Plain-text document sources:
—————
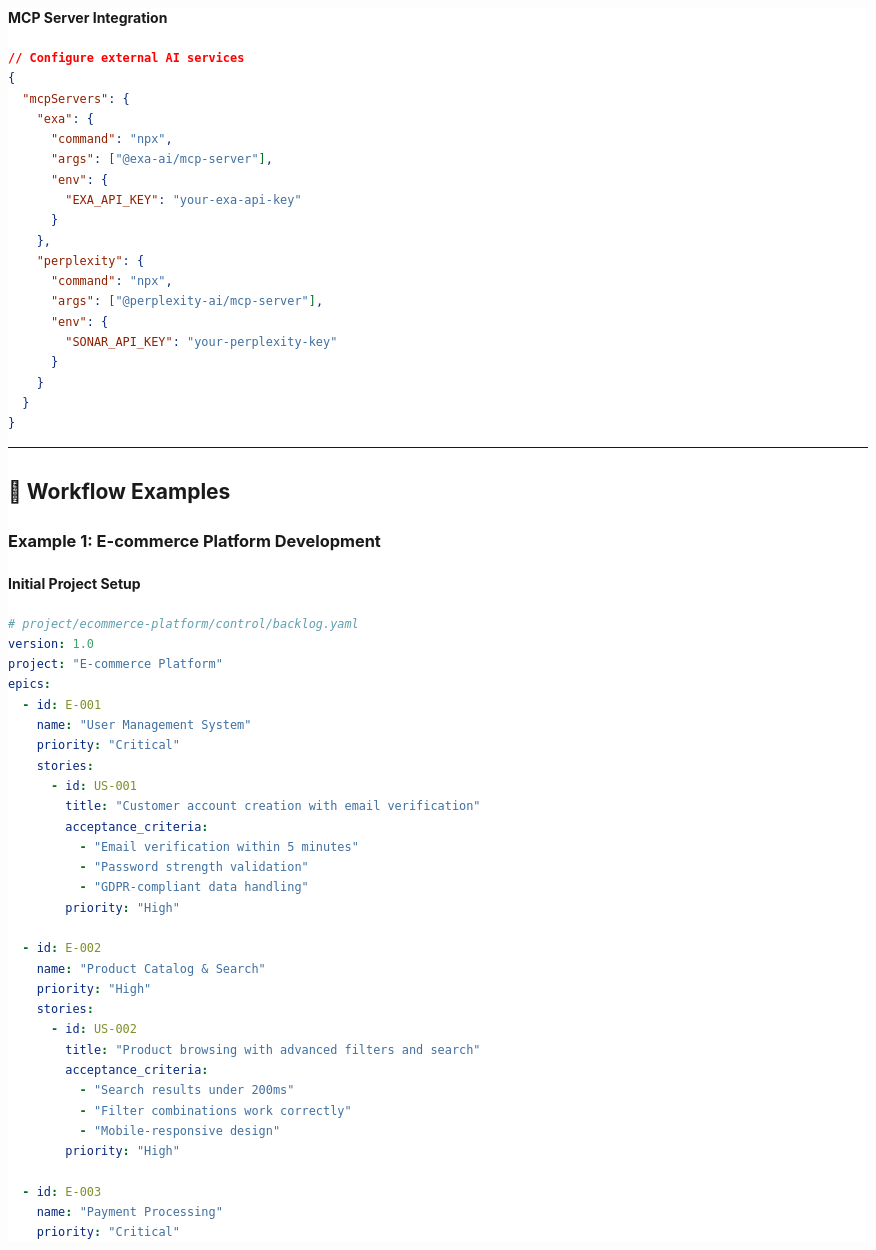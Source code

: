 #### **MCP Server Integration**

```json
// Configure external AI services
{
  "mcpServers": {
    "exa": {
      "command": "npx",
      "args": ["@exa-ai/mcp-server"],
      "env": {
        "EXA_API_KEY": "your-exa-api-key"
      }
    },
    "perplexity": {
      "command": "npx", 
      "args": ["@perplexity-ai/mcp-server"],
      "env": {
        "SONAR_API_KEY": "your-perplexity-key"
      }
    }
  }
}
```

---

## 🎯 Workflow Examples

### **Example 1: E-commerce Platform Development**

#### **Initial Project Setup**

```yaml
# project/ecommerce-platform/control/backlog.yaml
version: 1.0
project: "E-commerce Platform"
epics:
  - id: E-001
    name: "User Management System"
    priority: "Critical"
    stories:
      - id: US-001
        title: "Customer account creation with email verification"
        acceptance_criteria: 
          - "Email verification within 5 minutes"
          - "Password strength validation"
          - "GDPR-compliant data handling"
        priority: "High"
        
  - id: E-002  
    name: "Product Catalog & Search"
    priority: "High"
    stories:
      - id: US-002
        title: "Product browsing with advanced filters and search"
        acceptance_criteria:
          - "Search results under 200ms"
          - "Filter combinations work correctly"
          - "Mobile-responsive design"
        priority: "High"

  - id: E-003
    name: "Payment Processing"
    priority: "Critical"
```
—————
§ Task item
For every line above that has "Product" in it, copy the line.

§ Answer to the problem
    name: "Product Catalog & Search"
        title: "Product browsing with advanced filters and search"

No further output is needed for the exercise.